(What is required)
Would you copy every record exactly as it stands and drop the pictures?

(Data for this task)
+ + + + +

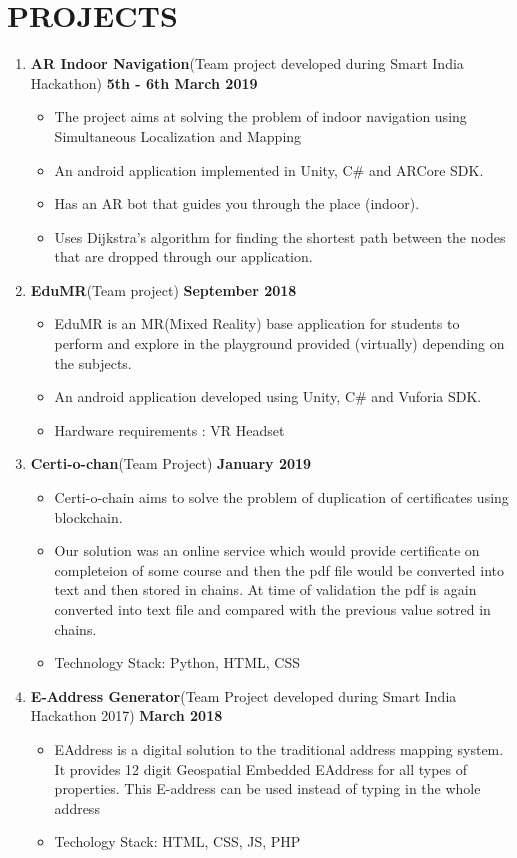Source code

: \documentclass[paper=a4,fontsize=12pt]{scrartcl}
\newcommand{\NewPart}[1]{\section*{\uppercase{#1}}}
\begin{document}
\NewPart{Projects}

\begin{enumerate}
	\item \textbf{AR Indoor Navigation}(Team project developed during Smart India \\ Hackathon) \textbf{5th - 6th March 2019}
    \begin{itemize}
    	\item The project aims at solving the problem of indoor navigation using Simultaneous Localization and Mapping
        \item An android application implemented in Unity, C\# and ARCore SDK.
	 \item Has an AR bot that guides you through the place (indoor).
        \item Uses Dijkstra's algorithm for finding the shortest path between the nodes that are dropped through our application.
    \end{itemize}
   \item \textbf{EduMR}(Team project) \textbf{September 2018}
	\begin{itemize}
	\item EduMR is an MR(Mixed Reality) base application for students to perform and explore in the playground provided (virtually) depending on the subjects.
\item An android application developed using Unity, C\# and Vuforia SDK.
\item Hardware requirements : VR Headset
	\end{itemize}
    \item \textbf{Certi-o-chan}(Team Project) \textbf{January 2019}
\begin{itemize}
\item Certi-o-chain aims to solve the problem of duplication of certificates using blockchain.
\item Our solution was an online service which would provide certificate on completeion of some course and then the pdf file would be converted into text and then stored in chains. At time of validation the pdf is again converted into text file and compared with the previous value sotred in chains.
\item Technology Stack: Python, HTML, CSS
\end{itemize}
    \item \textbf{E-Address Generator}(Team Project developed during Smart India \\ Hackathon 2017) \textbf{March 2018}
\begin{itemize}
\item EAddress is a digital solution to the traditional address mapping system. It
provides 12 digit Geospatial Embedded EAddress for all types of properties.
This E-address can be used instead of typing in the whole address
\item Techology Stack: HTML, CSS, JS, PHP
\end{itemize}


\end{enumerate}
\end{document}
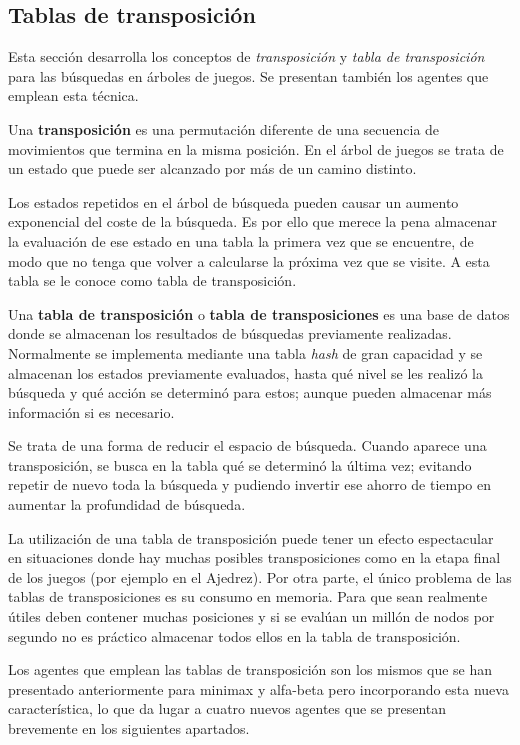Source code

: \subsection{Tablas de transposición}
\label{ssec:tablas_transposicion}
Esta sección desarrolla los conceptos de \textit{transposición} y \textit{tabla de transposición} para las búsquedas en árboles de juegos.
Se presentan también los agentes que emplean esta técnica.

\bigskip
Una \textbf{transposición} es una permutación diferente de una secuencia de movimientos que termina en la misma posición.
En el árbol de juegos se trata de un estado que puede ser alcanzado por más de un camino distinto.

Los estados repetidos en el árbol de búsqueda pueden causar un aumento exponencial del coste de la búsqueda.
Es por ello que merece la pena almacenar la evaluación de ese estado en una tabla la primera vez que se encuentre, de modo que no tenga que volver a calcularse la próxima vez que se visite.
A esta tabla se le conoce como tabla de transposición.

Una \textbf{tabla de transposición} o \textbf{tabla de transposiciones} es una base de datos donde se almacenan los resultados de búsquedas previamente realizadas.
Normalmente se implementa mediante una tabla \textit{hash} de gran capacidad y se almacenan los estados previamente evaluados, hasta qué nivel se les realizó la búsqueda y qué acción se determinó para estos; aunque pueden almacenar más información si es necesario.

Se trata de una forma de reducir el espacio de búsqueda.
Cuando aparece una transposición, se busca en la tabla qué se determinó la última vez; evitando repetir de nuevo toda la búsqueda y pudiendo invertir ese ahorro de tiempo en aumentar la profundidad de búsqueda.

La utilización de una tabla de transposición puede tener un efecto espectacular en situaciones donde hay muchas posibles transposiciones como en la etapa final de los juegos (por ejemplo en el Ajedrez).
Por otra parte, el único problema de las tablas de transposiciones es su consumo en memoria.
Para que sean realmente útiles deben contener muchas posiciones y si se evalúan un millón de nodos por segundo no es práctico almacenar todos ellos en la tabla de transposición.

\bigskip
Los agentes que emplean las tablas de transposición son los mismos que se han presentado anteriormente para minimax y alfa-beta pero incorporando esta nueva característica, lo que da lugar a cuatro nuevos agentes que se presentan brevemente en los siguientes apartados.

+ + + + +

(Exercise result)
Source code

: \documentclass[paper=a4,fontsize=12pt]{scrartcl}
\newcommand{\NewPart}[1]{\section*{\uppercase{#1}}}
\begin{document}
\NewPart{Projects}

\begin{enumerate}
	\item \textbf{AR Indoor Navigation}(Team project developed during Smart India \\ Hackathon) \textbf{5th - 6th March 2019}
    \begin{itemize}
    	\item The project aims at solving the problem of indoor navigation using Simultaneous Localization and Mapping
        \item An android application implemented in Unity, C\# and ARCore SDK.
	 \item Has an AR bot that guides you through the place (indoor).
        \item Uses Dijkstra's algorithm for finding the shortest path between the nodes that are dropped through our application.
    \end{itemize}
   \item \textbf{EduMR}(Team project) \textbf{September 2018}
	\begin{itemize}
	\item EduMR is an MR(Mixed Reality) base application for students to perform and explore in the playground provided (virtually) depending on the subjects.
\item An android application developed using Unity, C\# and Vuforia SDK.
\item Hardware requirements : VR Headset
	\end{itemize}
    \item \textbf{Certi-o-chan}(Team Project) \textbf{January 2019}
\begin{itemize}
\item Certi-o-chain aims to solve the problem of duplication of certificates using blockchain.
\item Our solution was an online service which would provide certificate on completeion of some course and then the pdf file would be converted into text and then stored in chains. At time of validation the pdf is again converted into text file and compared with the previous value sotred in chains.
\item Technology Stack: Python, HTML, CSS
\end{itemize}
    \item \textbf{E-Address Generator}(Team Project developed during Smart India \\ Hackathon 2017) \textbf{March 2018}
\begin{itemize}
\item EAddress is a digital solution to the traditional address mapping system. It
provides 12 digit Geospatial Embedded EAddress for all types of properties.
This E-address can be used instead of typing in the whole address
\item Techology Stack: HTML, CSS, JS, PHP
\end{itemize}


\end{enumerate}
\end{document}
Source code

: \subsection{Tablas de transposición}
\label{ssec:tablas_transposicion}
Esta sección desarrolla los conceptos de \textit{transposición} y \textit{tabla de transposición} para las búsquedas en árboles de juegos.
Se presentan también los agentes que emplean esta técnica.

\bigskip
Una \textbf{transposición} es una permutación diferente de una secuencia de movimientos que termina en la misma posición.
En el árbol de juegos se trata de un estado que puede ser alcanzado por más de un camino distinto.

Los estados repetidos en el árbol de búsqueda pueden causar un aumento exponencial del coste de la búsqueda.
Es por ello que merece la pena almacenar la evaluación de ese estado en una tabla la primera vez que se encuentre, de modo que no tenga que volver a calcularse la próxima vez que se visite.
A esta tabla se le conoce como tabla de transposición.

Una \textbf{tabla de transposición} o \textbf{tabla de transposiciones} es una base de datos donde se almacenan los resultados de búsquedas previamente realizadas.
Normalmente se implementa mediante una tabla \textit{hash} de gran capacidad y se almacenan los estados previamente evaluados, hasta qué nivel se les realizó la búsqueda y qué acción se determinó para estos; aunque pueden almacenar más información si es necesario.

Se trata de una forma de reducir el espacio de búsqueda.
Cuando aparece una transposición, se busca en la tabla qué se determinó la última vez; evitando repetir de nuevo toda la búsqueda y pudiendo invertir ese ahorro de tiempo en aumentar la profundidad de búsqueda.

La utilización de una tabla de transposición puede tener un efecto espectacular en situaciones donde hay muchas posibles transposiciones como en la etapa final de los juegos (por ejemplo en el Ajedrez).
Por otra parte, el único problema de las tablas de transposiciones es su consumo en memoria.
Para que sean realmente útiles deben contener muchas posiciones y si se evalúan un millón de nodos por segundo no es práctico almacenar todos ellos en la tabla de transposición.

\bigskip
Los agentes que emplean las tablas de transposición son los mismos que se han presentado anteriormente para minimax y alfa-beta pero incorporando esta nueva característica, lo que da lugar a cuatro nuevos agentes que se presentan brevemente en los siguientes apartados.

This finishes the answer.